Detailed Narrative
Industry Outlook and Indigenization Focus
The defence industry continues to be highly supportive for domestic players, with approximately 75% of India's defence capital acquisition budget now allocated to domestic companies. India's defence exports reached ₹38,000 crores in FY26, indicating strong momentum. This focus on indigenization and rising defence spending globally is creating significant opportunities for Indian defence electronics and subsystem manufacturers like Astra, particularly in fast-growing segments such as electronics, drones, and aerospace.
FY26 Financial Performance Highlights
Astra Microwave reported a strong FY26 with a turnover of ₹1157 crores, meeting its initial guidance. The company achieved an operating cash flow of ₹370 crores, a substantial improvement from a negative ₹99 crores in the previous year, driven by consistent growth, effective execution, margin expansion, and an improved working capital cycle. The Board recommended a dividend of ₹2.40 per equity share for FY25-'26, representing 120% of face value. Profitability for FY26 was, however, impacted by forex-related provisions, though management anticipates improved profitability in the coming year.

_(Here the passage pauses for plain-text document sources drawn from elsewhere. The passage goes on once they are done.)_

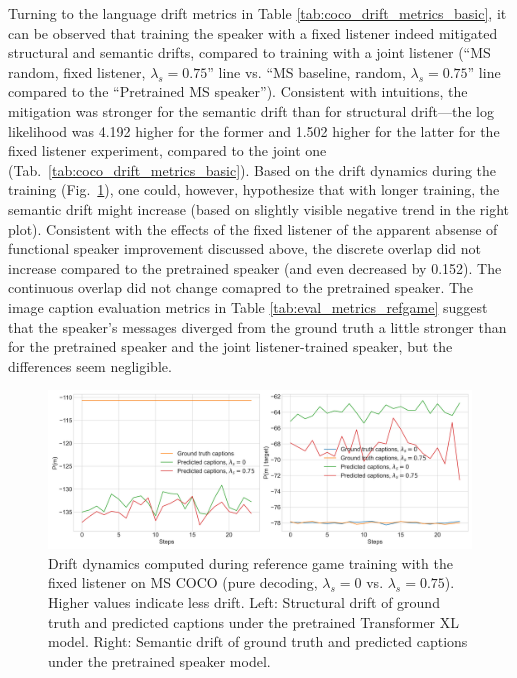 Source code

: Turning to the language drift metrics in Table \ref{tab:coco_drift_metrics_basic}, it can be observed that training the speaker with a fixed listener indeed mitigated structural and semantic drifts, compared to training with a joint listener (``MS random, fixed listener, $\lambda_s=0.75$'' line vs. ``MS baseline, random, $\lambda_s=0.75$'' line compared to the ``Pretrained MS speaker''). Consistent with intuitions, the mitigation was stronger for the semantic drift than for structural drift---the log likelihood was 4.192 higher for the former and 1.502 higher for the latter for the fixed listener experiment, compared to the joint one (Tab.~\ref{tab:coco_drift_metrics_basic}). Based on the drift dynamics during the training (Fig.~\ref{fig:coco_fixed_listener_075_str_sem_drift}), one could, however, hypothesize that with longer training, the semantic drift might increase (based on slightly visible negative trend in the right plot). Consistent with the effects of the fixed listener of the apparent absense of functional speaker improvement discussed above, the discrete overlap did not increase compared to the pretrained speaker (and even decreased by 0.152). The continuous overlap did not change comapred to the pretrained speaker. The image caption evaluation metrics in Table \ref{tab:eval_metrics_refgame} suggest that the speaker's messages diverged from the ground truth a little stronger than for the pretrained speaker and the joint listener-trained speaker, but the differences seem negligible. 
\begin{figure}
	\centering
	\includegraphics[width=\linewidth]{images/coco_fixedListener_structural_semantic_drift_4000_pure_0_075_random.png}
	\caption{Drift dynamics computed during reference game training with the fixed listener on MS COCO (pure decoding, $\lambda_s=0$ vs. $\lambda_s=0.75$). Higher values indicate less drift. Left: Structural drift of ground truth and predicted captions under the pretrained Transformer XL model. Right: Semantic drift of ground truth and predicted captions under the pretrained speaker model.}
	\label{fig:coco_fixed_listener_075_str_sem_drift}
\end{figure}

Strategic Initiatives and Demerger
The Board of Directors has in-principle approved the demerger of the company's space, meteorology, and hydrology business. This strategic move aims to create sharper strategic and operational focus for distinct business segments, enable dedicated management teams, enhance governance, and simplify the corporate structure. This restructuring is expected to position Astra to capitalize on emerging opportunities both in India and globally, supporting focused growth, better capital allocation, and improved operational efficiency over the medium to long term.

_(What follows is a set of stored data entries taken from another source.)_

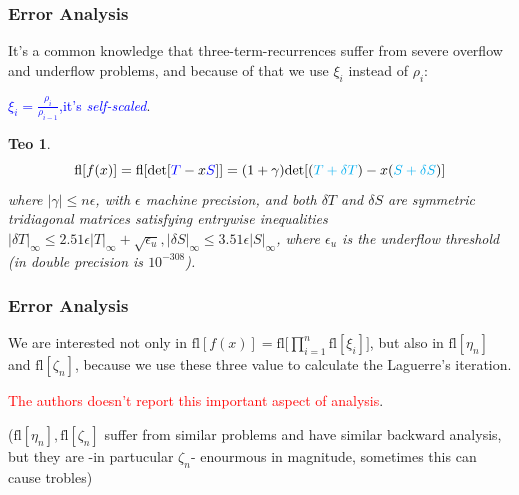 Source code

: \documentclass{beamer}
\theoremstyle{definition} \newtheorem{de}{Def}
\theoremstyle{remark} \newtheorem{os}[de]{Remark}
\theoremstyle{plain} \newtheorem{te}[de]{Teo}
\theoremstyle{plain} \newtheorem{co}[de]{Cor}
\theoremstyle{plain} \newtheorem{pr}[de]{Prop}
\theoremstyle{plain} \newtheorem{lem}[de]{Lemm}
\theoremstyle{remark} \newtheorem{rem}[de]{Remark}
\begin{document}
\begin{frame}
  \frametitle{Error Analysis}

It's a common knowledge that three-term-recurrences suffer from severe overflow and underflow problems, and because of that we use $\xi_i$ instead of $\rho_i$: 

\pause

\textcolor{blue}{$\xi_i=\frac{\rho_i}{\rho_{i-1}}$,it's \emph{self-scaled}}.

\pause

\begin{te}
  \begin{equation*}
    \text{fl}[f(x)] = \text{fl}[\text{det}[\textcolor{blue}{T}-x\textcolor{blue}{S}]] = (1 + \gamma)\text{det}[(\textcolor{cyan}{T+ \delta T}) -x(\textcolor{cyan}{S + \delta S})]
  \end{equation*}
  where $|\gamma|\le n\epsilon$, with $\epsilon$ machine precision, and both $\delta T$ and $\delta S$ are symmetric tridiagonal matrices satisfying entrywise inequalities $|\delta T|_{\infty}\le 2.51\epsilon |T|_{\infty} + \sqrt{\epsilon_u}, |\delta S|_{\infty}\le 3.51\epsilon |S|_{\infty}$, where $\epsilon_u$ is the underflow threshold (in double precision is $10^{-308}$).
\end{te}

\end{frame}

\begin{frame}
  \frametitle{Error Analysis}

We are interested not only in $\text{fl}[f(x)]=\text{fl}\Big[ \prod_{i=1}^n \text{fl}[\xi_i]  \Big]$, but also in $\text{fl}[\eta_n]$ and $\text{fl}[\zeta_n]$, because we use these three value to calculate the Laguerre's iteration.

\pause

\textcolor{red}{The authors doesn't report this important aspect of analysis}.

\pause

($\text{fl}[\eta_n],\text{fl}[\zeta_n]$ suffer from similar problems and have similar backward analysis, but they are -in partucular $\zeta_n$- enourmous in magnitude, sometimes this can cause trobles)

\end{frame}
\end{document}
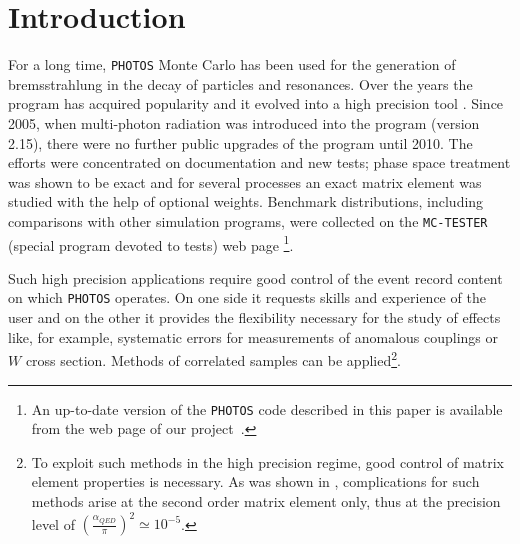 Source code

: \documentclass[]{Photos_interface_design}
\begin{document}
\maketitle

\tableofcontents{}

\newpage

\section{Introduction}
For a long time, {\tt PHOTOS} Monte Carlo \cite{Barberio:1990ms,Barberio:1993qi} 
has been used for the generation of bremsstrahlung in the decay of particles and resonances.
Over the years the program has acquired
popularity and it evolved into a high 
precision tool \cite{Golonka:2006tw}. Since 2005, when
multi-photon radiation was 
introduced \cite{Golonka:2005pn} into the program (version 2.15), there were no 
further public upgrades 
of the program until 2010. The efforts were concentrated on documentation and 
new tests;
 phase space treatment was shown to be 
exact \cite{Nanava:2006vv} and for several 
processes \cite{Golonka:2006tw,Nanava:2006vv,Nanava:2009vg}
an exact matrix element was studied with the help of optional weights.
Benchmark distributions, including comparisons with  
other simulation programs, were collected on the {\tt MC-TESTER}~\cite{Davidson:2008ma} (special program devoted to tests) web page \cite{Photos_tests}%
\footnote{An up-to-date version of the {\tt PHOTOS} code described in this paper is
available from the web page of our project~\cite{photosC++}.}. 

 Such high precision applications require good control of the event record content on which {\tt PHOTOS} operates. On one side it 
requests skills and experience of the user and on the other it provides 
the flexibility necessary for the study of effects like, for example, systematic errors for 
measurements of anomalous couplings or $W$ cross section. Methods of 
correlated samples  can be applied\footnote{To exploit such methods in 
the high precision regime, good control of matrix element properties is necessary.
As was shown in \cite{Kleiss:1990jv}, complications for such methods arise at the second order matrix element only, thus at the precision level of 
$(\frac{\alpha_{QED}}{\pi})^2 \simeq 10^{-5}$.}. 
\end{document}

Order Book and Future Growth Drivers
The company's total order book stood at a robust ₹2141 crores as of March 31, 2026, with ₹530 crores in fresh orders secured during Q4 FY26. Additionally, ₹300 crores of PNC orders are expected soon, and there is clear visibility for over ₹1600 crores in orders for FY27, with 25% from R&D programs. The radar business contributed 60% to FY26 revenue and is expected to contribute 45% in FY27, while space and meteorology contributed 16% in FY26 and are projected to contribute 25% in FY27. The company targets a 15-20% top-line growth rate for FY27 and aims to triple its turnover within 3-4 years, reaching up to FY30-FY31, driven by 5-6 major programs including QRSAM, Uttam radars, Su-30 upgrades, and electronic mines.
Technological Evolution and Product Development
Astra Microwave has evolved from a component manufacturer to an IP-driven systems manufacturer and a Development-cum-Production Partner (DCPP) for strategic national programs. The company has successfully delivered complex systems such as Mobile Multi-Object Tracking Radar, Phased Array Telemetry, and various Doppler weather radars. Significant investments in R&D are ongoing, including the development of digital array radar subsystems, photonics radar, and ground penetrating radars. The in-house MMIC division, established in 2005, provides a competitive advantage by supplying most active devices for subsystems and is now being promoted to external domestic and international markets.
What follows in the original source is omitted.